American International Group Inc. Chief Executive Officer Robert Benmosche speaks during an interview at his villa in Dubrovnik.
AIG Chief Sees Retirement Age As High As 80 After Crisis
American International Group Inc. (AIG) Chief Executive Officer Robert Benmosche said Europe’s debt crisis shows governments worldwide must accept that people will have to work more years as life expectancies increase.
“Retirement ages will have to move to 70, 80 years old,” Benmosche, who turned 68 last week, said during a weekend interview at his seaside villa in Dubrovnik, Croatia. “That would make pensions, medical services more affordable. They will keep people working longer and will take that burden off of the youth.”
The crisis, now in its third year, threatens to destroy Europe’s 17-nation currency union as Greece contemplates exiting the euro and Spain sees its bond yields rise and banking industry falter.
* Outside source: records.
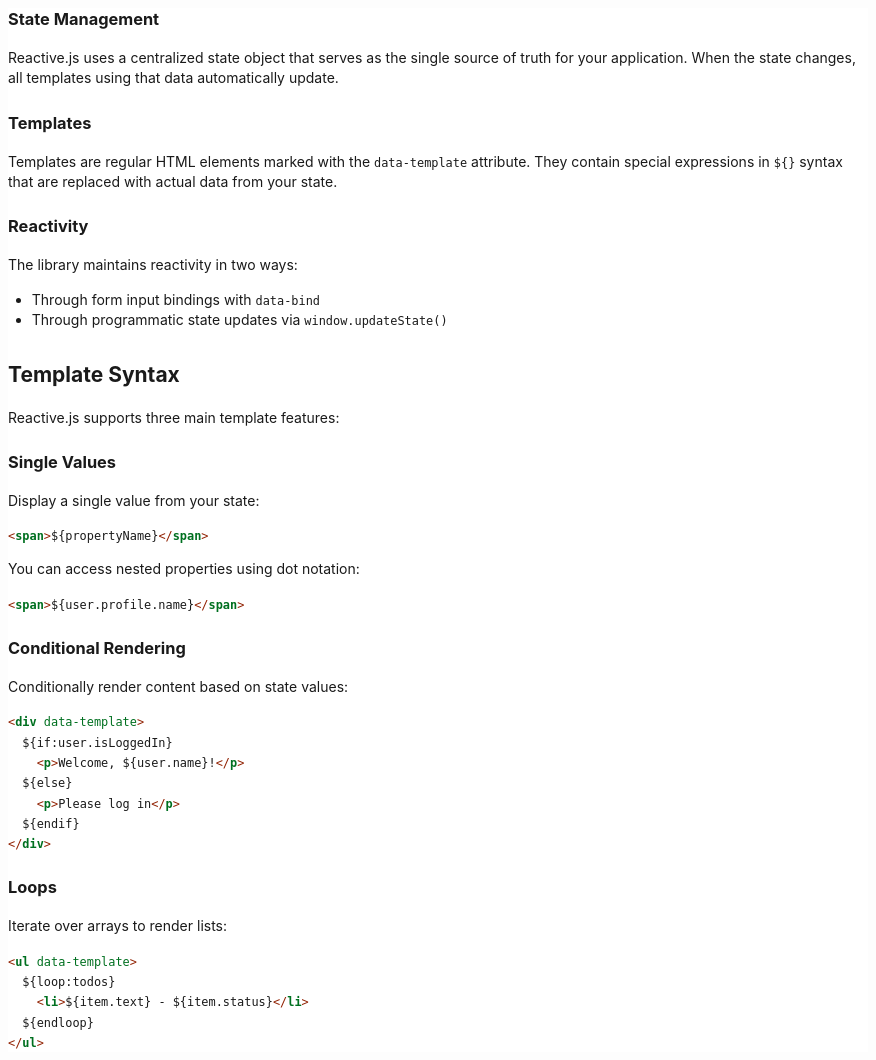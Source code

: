 ### State Management

Reactive.js uses a centralized state object that serves as the single source of truth for your application. When the state changes, all templates using that data automatically update.

### Templates

Templates are regular HTML elements marked with the `data-template` attribute. They contain special expressions in `${}` syntax that are replaced with actual data from your state.

### Reactivity

The library maintains reactivity in two ways:
- Through form input bindings with `data-bind`
- Through programmatic state updates via `window.updateState()`

## Template Syntax

Reactive.js supports three main template features:

### Single Values

Display a single value from your state:

```html
<span>${propertyName}</span>
```

You can access nested properties using dot notation:

```html
<span>${user.profile.name}</span>
```

### Conditional Rendering

Conditionally render content based on state values:

```html
<div data-template>
  ${if:user.isLoggedIn}
    <p>Welcome, ${user.name}!</p>
  ${else}
    <p>Please log in</p>
  ${endif}
</div>
```

### Loops

Iterate over arrays to render lists:

```html
<ul data-template>
  ${loop:todos}
    <li>${item.text} - ${item.status}</li>
  ${endloop}
</ul>
```
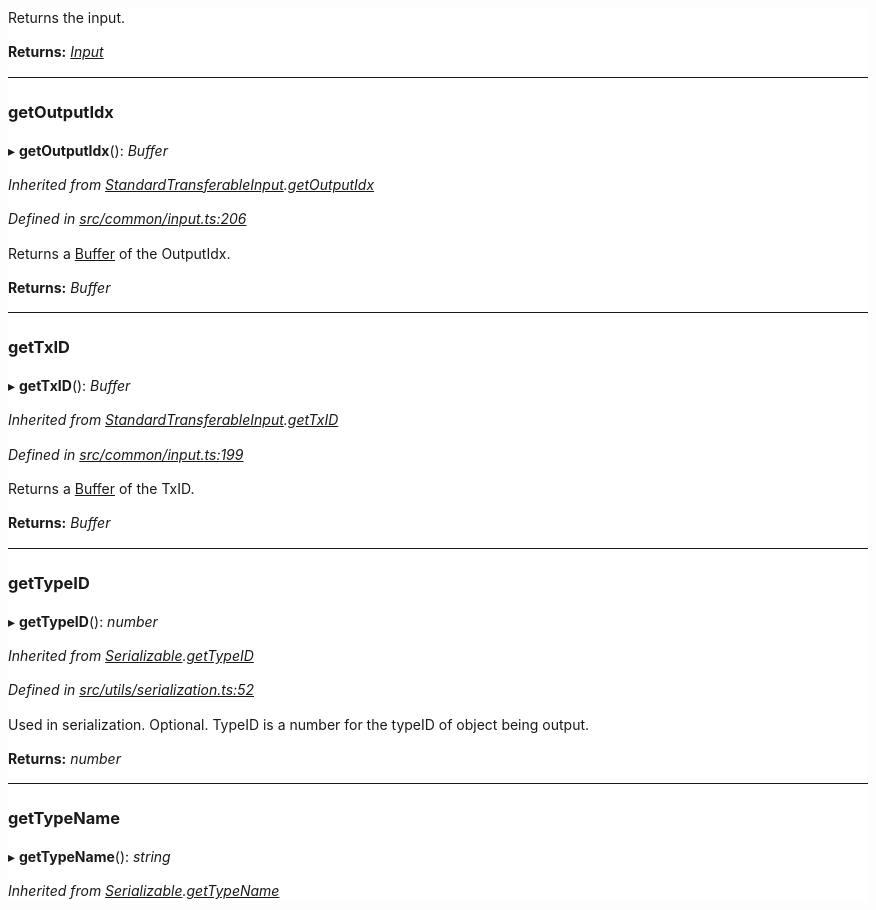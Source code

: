 Returns the input.

**Returns:** *[Input](common_inputs.input.md)*

___

###  getOutputIdx

▸ **getOutputIdx**(): *Buffer*

*Inherited from [StandardTransferableInput](common_inputs.standardtransferableinput.md).[getOutputIdx](common_inputs.standardtransferableinput.md#getoutputidx)*

*Defined in [src/common/input.ts:206](https://github.com/ava-labs/avalanchejs/blob/ccc6083/src/common/input.ts#L206)*

Returns a [Buffer](https://github.com/feross/buffer)  of the OutputIdx.

**Returns:** *Buffer*

___

###  getTxID

▸ **getTxID**(): *Buffer*

*Inherited from [StandardTransferableInput](common_inputs.standardtransferableinput.md).[getTxID](common_inputs.standardtransferableinput.md#gettxid)*

*Defined in [src/common/input.ts:199](https://github.com/ava-labs/avalanchejs/blob/ccc6083/src/common/input.ts#L199)*

Returns a [Buffer](https://github.com/feross/buffer) of the TxID.

**Returns:** *Buffer*

___

###  getTypeID

▸ **getTypeID**(): *number*

*Inherited from [Serializable](utils_serialization.serializable.md).[getTypeID](utils_serialization.serializable.md#gettypeid)*

*Defined in [src/utils/serialization.ts:52](https://github.com/ava-labs/avalanchejs/blob/ccc6083/src/utils/serialization.ts#L52)*

Used in serialization. Optional. TypeID is a number for the typeID of object being output.

**Returns:** *number*

___

###  getTypeName

▸ **getTypeName**(): *string*

*Inherited from [Serializable](utils_serialization.serializable.md).[getTypeName](utils_serialization.serializable.md#gettypename)*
http://www.bloomberg.com/news/2012-06-03/aig-chief-sees-retirement-age-as-high-as-80-after-crisis.html
Couple problems here.
Yes, people are living longer, but that's actually people who have paper-pushing cushy jobs and good healthcare. Fact is, the working class and lower end middle class AREN'T living so long. Add in years and years going without healthcare and that makes it worse.
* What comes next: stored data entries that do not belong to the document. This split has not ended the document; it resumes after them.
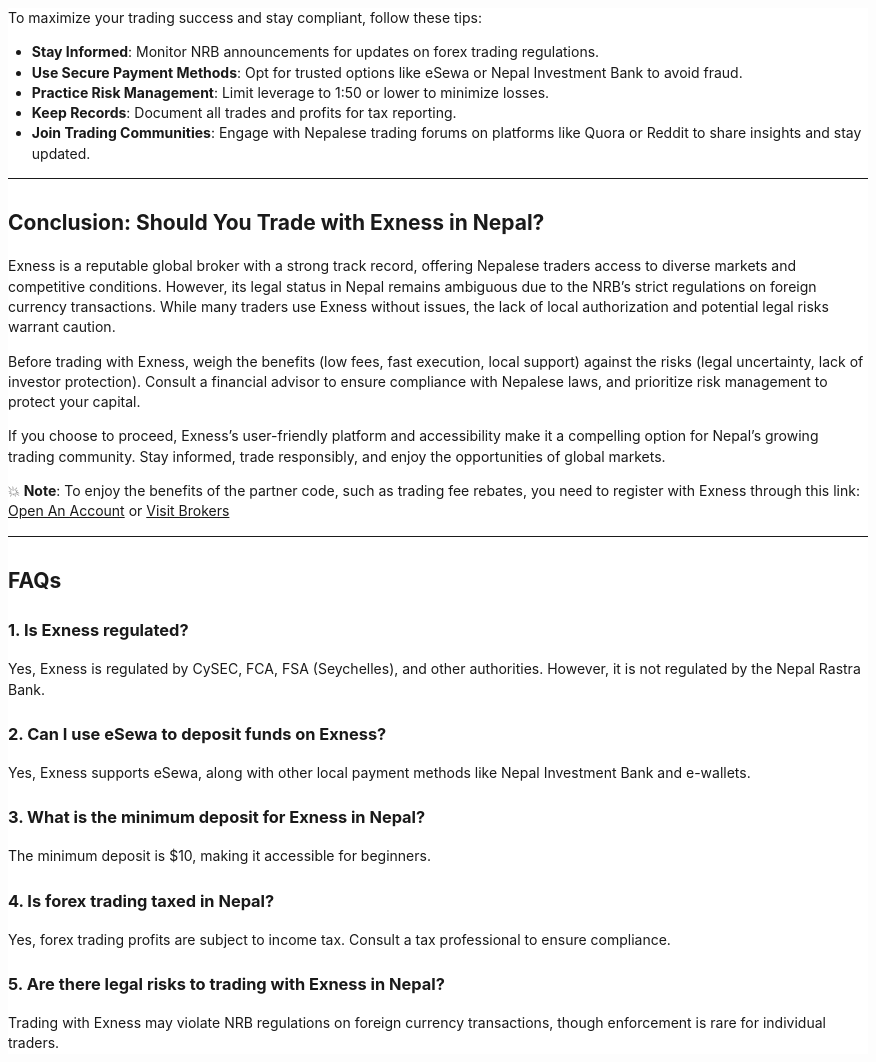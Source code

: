 To maximize your trading success and stay compliant, follow these tips:

- **Stay Informed**: Monitor NRB announcements for updates on forex trading regulations.
- **Use Secure Payment Methods**: Opt for trusted options like eSewa or Nepal Investment Bank to avoid fraud.
- **Practice Risk Management**: Limit leverage to 1:50 or lower to minimize losses.
- **Keep Records**: Document all trades and profits for tax reporting.
- **Join Trading Communities**: Engage with Nepalese trading forums on platforms like Quora or Reddit to share insights and stay updated.

---

## Conclusion: Should You Trade with Exness in Nepal?

Exness is a reputable global broker with a strong track record, offering Nepalese traders access to diverse markets and competitive conditions. However, its legal status in Nepal remains ambiguous due to the NRB’s strict regulations on foreign currency transactions. While many traders use Exness without issues, the lack of local authorization and potential legal risks warrant caution.

Before trading with Exness, weigh the benefits (low fees, fast execution, local support) against the risks (legal uncertainty, lack of investor protection). Consult a financial advisor to ensure compliance with Nepalese laws, and prioritize risk management to protect your capital.

If you choose to proceed, Exness’s user-friendly platform and accessibility make it a compelling option for Nepal’s growing trading community. Stay informed, trade responsibly, and enjoy the opportunities of global markets.

💥 **Note**: To enjoy the benefits of the partner code, such as trading fee rebates, you need to register with Exness through this link: [Open An Account](https://one.exnesstrack.org/boarding/sign-up/a/89rj8di4n7) or [Visit Brokers](https://one.exnesstrack.org/a/89rj8di4n7)

---

## FAQs

### 1. Is Exness regulated?
Yes, Exness is regulated by CySEC, FCA, FSA (Seychelles), and other authorities. However, it is not regulated by the Nepal Rastra Bank.

### 2. Can I use eSewa to deposit funds on Exness?
Yes, Exness supports eSewa, along with other local payment methods like Nepal Investment Bank and e-wallets.

### 3. What is the minimum deposit for Exness in Nepal?
The minimum deposit is $10, making it accessible for beginners.

### 4. Is forex trading taxed in Nepal?
Yes, forex trading profits are subject to income tax. Consult a tax professional to ensure compliance.

### 5. Are there legal risks to trading with Exness in Nepal?
Trading with Exness may violate NRB regulations on foreign currency transactions, though enforcement is rare for individual traders.
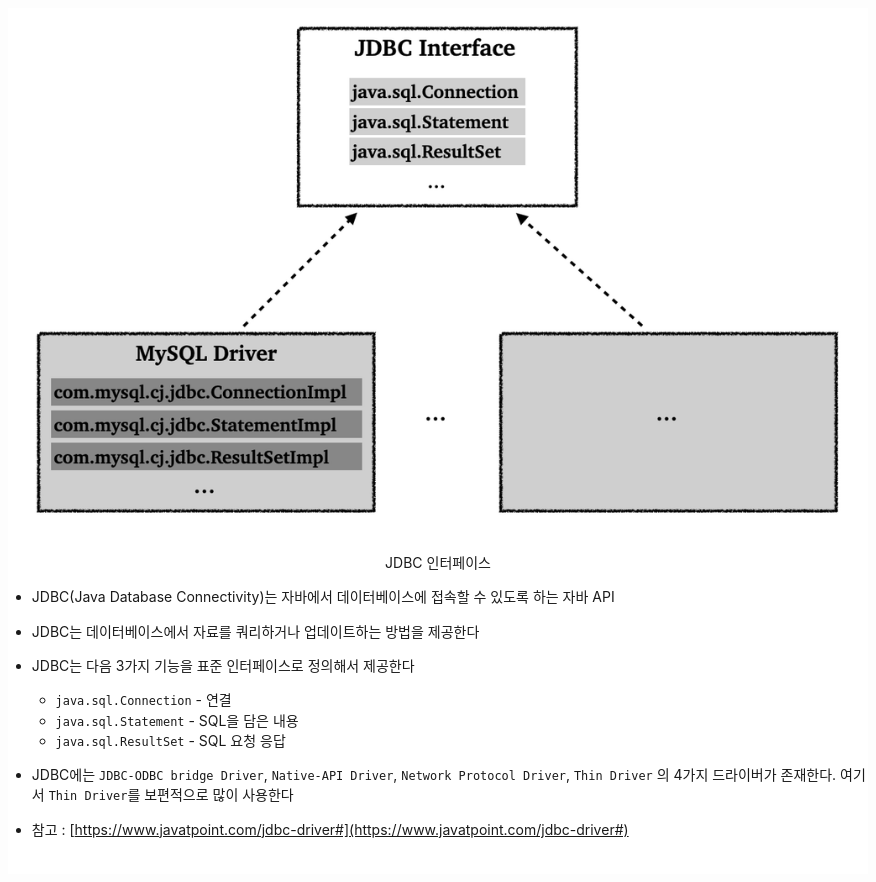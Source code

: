 <p align="center">   <img src="img/jdbc1.png" alt="jdbc" style="width: 100%;"> </p>

<p align='center'>JDBC 인터페이스</p>

* JDBC(Java Database Connectivity)는 자바에서 데이터베이스에 접속할 수 있도록 하는 자바 API
* JDBC는 데이터베이스에서 자료를 쿼리하거나 업데이트하는 방법을 제공한다



* JDBC는 다음 3가지 기능을 표준 인터페이스로 정의해서 제공한다
  * `java.sql.Connection` - 연결
  * `java.sql.Statement` - SQL을 담은 내용
  * `java.sql.ResultSet` - SQL 요청 응답



* JDBC에는 `JDBC-ODBC bridge Driver`, `Native-API Driver`, `Network Protocol Driver`, `Thin Driver` 의 4가지 드라이버가 존재한다. 여기서 `Thin Driver`를 보편적으로 많이 사용한다
* 참고 : [https://www.javatpoint.com/jdbc-driver#](https://www.javatpoint.com/jdbc-driver#)

<br>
Changing SS and Medicare eligibility to 70 and then 80 is essentially turning it into just end of life support. No more "retirement" at all. Some people actually need to retire. I have some elderly family who have rheumatoid arthritus.. some aren't so safe to be driving anymore.. these people can't work, at least not full time to fully support themselves.
Okay, school crossing guard 10 hours a week or McDonalds 20 hours a week that's something a lot of 77 year olds can do, but not all of them. And if we're talking full time 40+ hours a week, which is what this CEO means, that's just not possible for many elderly. You need to be HEALTHY and energetic and not senile to compete head on in the workplace with people 30 and 20 years old, just "living longer" and being "alive" isn't enough.
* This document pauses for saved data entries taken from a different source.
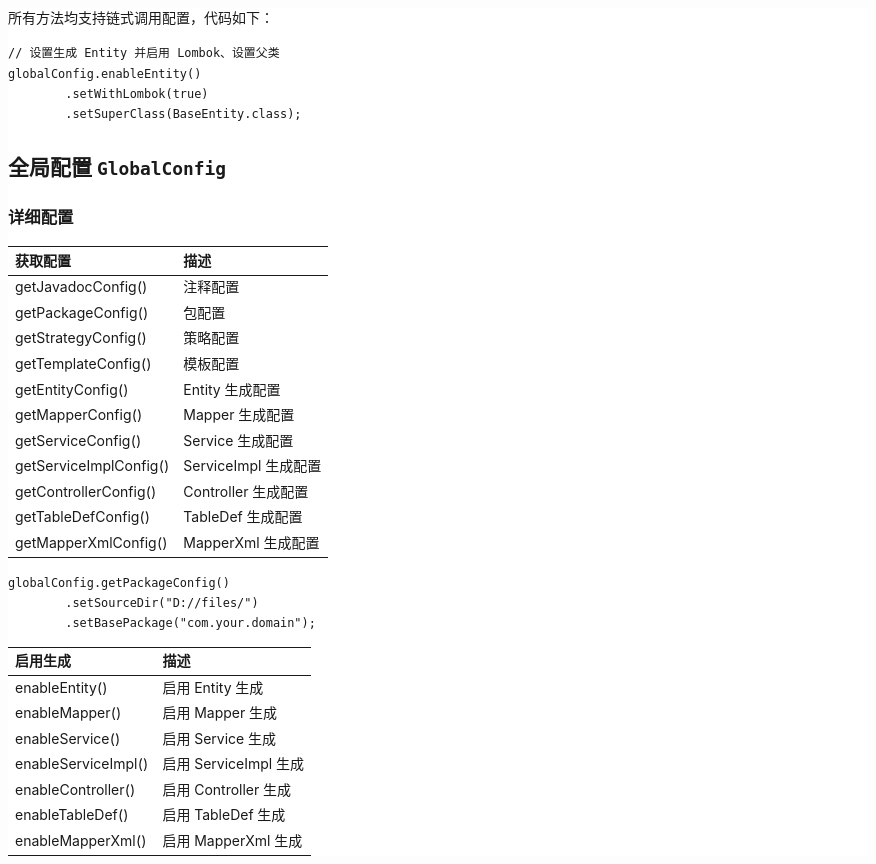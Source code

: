 所有方法均支持链式调用配置，代码如下：



```
// 设置生成 Entity 并启用 Lombok、设置父类
globalConfig.enableEntity()
        .setWithLombok(true)
        .setSuperClass(BaseEntity.class);
```

## 全局配置 `GlobalConfig`

### 详细配置

| 获取配置               | 描述                 |
| :--------------------- | :------------------- |
| getJavadocConfig()     | 注释配置             |
| getPackageConfig()     | 包配置               |
| getStrategyConfig()    | 策略配置             |
| getTemplateConfig()    | 模板配置             |
| getEntityConfig()      | Entity 生成配置      |
| getMapperConfig()      | Mapper 生成配置      |
| getServiceConfig()     | Service 生成配置     |
| getServiceImplConfig() | ServiceImpl 生成配置 |
| getControllerConfig()  | Controller 生成配置  |
| getTableDefConfig()    | TableDef 生成配置    |
| getMapperXmlConfig()   | MapperXml 生成配置   |



```
globalConfig.getPackageConfig()
        .setSourceDir("D://files/")
        .setBasePackage("com.your.domain");
```

| 启用生成            | 描述                  |
| :------------------ | :-------------------- |
| enableEntity()      | 启用 Entity 生成      |
| enableMapper()      | 启用 Mapper 生成      |
| enableService()     | 启用 Service 生成     |
| enableServiceImpl() | 启用 ServiceImpl 生成 |
| enableController()  | 启用 Controller 生成  |
| enableTableDef()    | 启用 TableDef 生成    |
| enableMapperXml()   | 启用 MapperXml 生成   |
Especially with illness, like with RA my one family member had 3 years of flare ups with fever and days incapacitation it was a damn mess until they finally RETIRED stopped working now more problems because they're taking it easy.
Also..
As for "helping the youth," we have a jobs crisis in the West as it is, we NEED the boomers to retire so the next generations can have some jobs to do.